Главными чертами Невельской обители были суровая монастырская дисциплина, послушание своему настоятелю, многочасовые службы и общность имущества. Согласно постановлениям Новгородских соборов все члены общины должны были соблюдать безбрачие. Для решения важных религиозных, догматических или хозяйственных вопросов в общине созывались собрания или соборы, в которых участвовали наставники, книжники и другие члены общины. Решения на этих соборах принимались сообща.

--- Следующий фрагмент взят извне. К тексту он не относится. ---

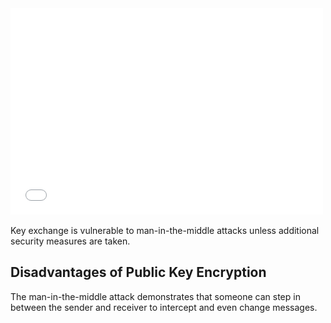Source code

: 

<div>
  <iframe src="//player.vimeo.com/video/222887049" width="500" height="330" frameborder="0" webkitallowfullscreen mozallowfullscreen allowfullscreen></iframe>
</div>

<br>
Key exchange is vulnerable to man-in-the-middle attacks unless additional security measures are taken.

## Disadvantages of Public Key Encryption
The man-in-the-middle attack demonstrates that someone can step in between the sender and receiver to intercept and even change messages.  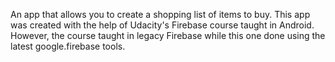 An app that allows you to create a shopping list of items to buy. This app was created with the help of 
Udacity's Firebase course taught in Android. However, the course taught in legacy Firebase while this one 
done using the latest google.firebase tools. 
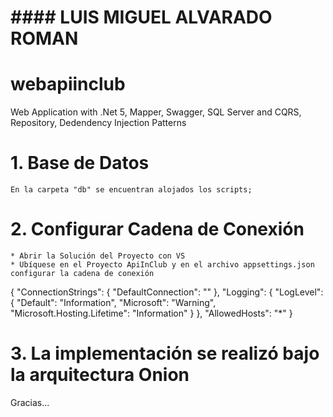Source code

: # ####################################
# #### LUIS MIGUEL ALVARADO ROMAN ####
# ####################################

# webapiinclub
Web Application with .Net 5, Mapper, Swagger, SQL Server and CQRS, Repository, Dedendency Injection Patterns



# 1. Base de Datos
	En la carpeta "db" se encuentran alojados los scripts;



# 2. Configurar Cadena de Conexión
	* Abrir la Solución del Proyecto con VS
	* Ubíquese en el Proyecto ApiInClub y en el archivo appsettings.json configurar la cadena de conexión

{
  "ConnectionStrings": {
    "DefaultConnection": "<Cadena de conexion>"
  },
  "Logging": {
    "LogLevel": {
      "Default": "Information",
      "Microsoft": "Warning",
      "Microsoft.Hosting.Lifetime": "Information"
    }
  },
  "AllowedHosts": "*"
}



# 3. La implementación se realizó bajo la arquitectura Onion


Gracias...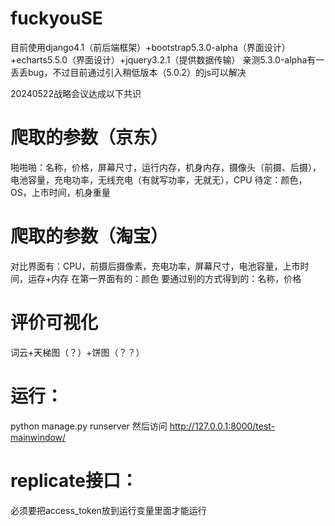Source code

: # fuckyouSE
目前使用django4.1（前后端框架）+bootstrap5.3.0-alpha（界面设计）+echarts5.5.0（界面设计）+jquery3.2.1（提供数据传输）
亲测5.3.0-alpha有一丢丢bug，不过目前通过引入稍低版本（5.0.2）的js可以解决
<link href="https://cdn.jsdelivr.net/npm/bootstrap@5.3.0-alpha1/dist/css/bootstrap.min.css" rel="stylesheet" integrity="sha384-GLhlTQ8iRABdZLl6O3oVMWSktQOp6b7In1Zl3/Jr59b6EGGoI1aFkw7cmDA6j6gD" crossorigin="anonymous">
<script src="https://cdn.jsdelivr.net/npm/bootstrap@5.0.2/dist/js/bootstrap.bundle.min.js" integrity="sha384-MrcW6ZMFYlzcLA8Nl+NtUVF0sA7MsXsP1UyJoMp4YLEuNSfAP+JcXn/tWtIaxVXM" crossorigin="anonymous"></script>
<script src="https://cdn.bootcdn.net/ajax/libs/echarts/5.5.0/echarts.js"></script>
<script src="/js/echarts.js"></script>


20240522战略会议达成以下共识
# 爬取的参数（京东）
啪啪啪：名称，价格，屏幕尺寸，运行内存，机身内存，摄像头（前摄、后摄），电池容量，充电功率，无线充电（有就写功率，无就无），CPU
待定：颜色，OS，上市时间，机身重量

# 爬取的参数（淘宝）
对比界面有：CPU，前摄后摄像素，充电功率，屏幕尺寸，电池容量，上市时间，运存+内存
在第一界面有的：颜色
要通过别的方式得到的：名称，价格

# 评价可视化
词云+天梯图（？）+饼图（？？）

# 运行：
python manage.py runserver 
然后访问 http://127.0.0.1:8000/test-mainwindow/

# replicate接口：
必须要把access_token放到运行变量里面才能运行
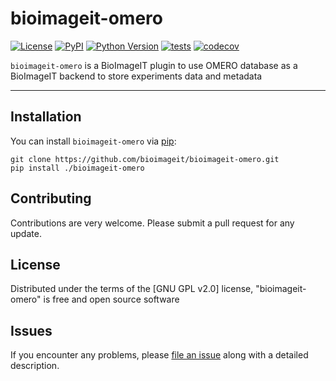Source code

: # bioimageit-omero

[![License](https://img.shields.io/pypi/l/bioimageit-omero.svg?color=green)](https://github.com/bioimageit/bioimageit-omero/raw/master/LICENSE)
[![PyPI](https://img.shields.io/pypi/v/bioimageit-omero.svg?color=green)](https://pypi.org/project/bioimageit-omero)
[![Python Version](https://img.shields.io/pypi/pyversions/bioimageit-omero.svg?color=green)](https://python.org)
[![tests](https://github.com/bioimageit/bioimageit-omero/workflows/tests/badge.svg)](https://github.com/bioimageit/bioimageit-omero/actions)
[![codecov](https://codecov.io/gh/bioimageit/bioimageit-omero/branch/master/graph/badge.svg)](https://codecov.io/gh/bioimageit/bioimageit-omero)

`bioimageit-omero` is a BioImageIT plugin to use OMERO database as a BioImageIT backend to store experiments data and metadata 

----------------------------------

## Installation

You can install `bioimageit-omero` via [pip]:

    git clone https://github.com/bioimageit/bioimageit-omero.git
    pip install ./bioimageit-omero

## Contributing

Contributions are very welcome. Please submit a pull request for any update.

## License

Distributed under the terms of the [GNU GPL v2.0] license,
"bioimageit-omero" is free and open source software

## Issues

If you encounter any problems, please [file an issue] along with a detailed description.

[file an issue]: https://github.com/bioimageit/bioimageit-omero/issues
[pip]: https://pypi.org/project/pip/
[PyPI]: https://pypi.org/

Феодосий, как духовный руководитель общины, сам отправлял в обители основные церковные службы и требы, крестил, исповедовал, отпевал умерших. В религиозной и хозяйственной жизни его главным помощником был умный, кроткий, образованный и весьма сведущий в Священном Писании выходец из дворянского сословия Захарий Бедринский. Другим помощником был Стефан Валацкий, проводивший службы в храме в отсутствие Феодосия. Из других «християнских учителей» известны имена Спиридона Максимова, Симеона Григорьева, Прохора Матвеева, Ивана Кондратьева и Ивана Семенова, сопровождавших Феодосия Васильева во время его поездки на Выг в 1706 году. Среди его многочисленных учеников и последователей упоминаются многие, имевшие высокое происхождение, — «Антоний Авраамов, муж духовный, Дмитрий Негановской, Герасим Злобин, патриарший дворянин, духовный, Феодор Афанасиев, Никита Иванов, Иаков Хмелев. Тако же и от болярынь благородных не мало, яже суть сии: Небаровых вдова и две сестры девицы, Полонских девица, Нееловых вдова со дщерию, Дириных жена, Дядевкиных три девицы, Стоговых девица, Елагиных две сестры и прочии». «Многие, — говорится в Житии Феодосия, — от благородных боляр оставляху домы, высокия чести, поместия, крестьян своих, и прочия стяжания вся в уметы вменяюще, наставника же и учителя его себе имети желающе, прихождаху во общее житие к нему и, свою во всем волю отлагающе, любезно повиновахуся ему…»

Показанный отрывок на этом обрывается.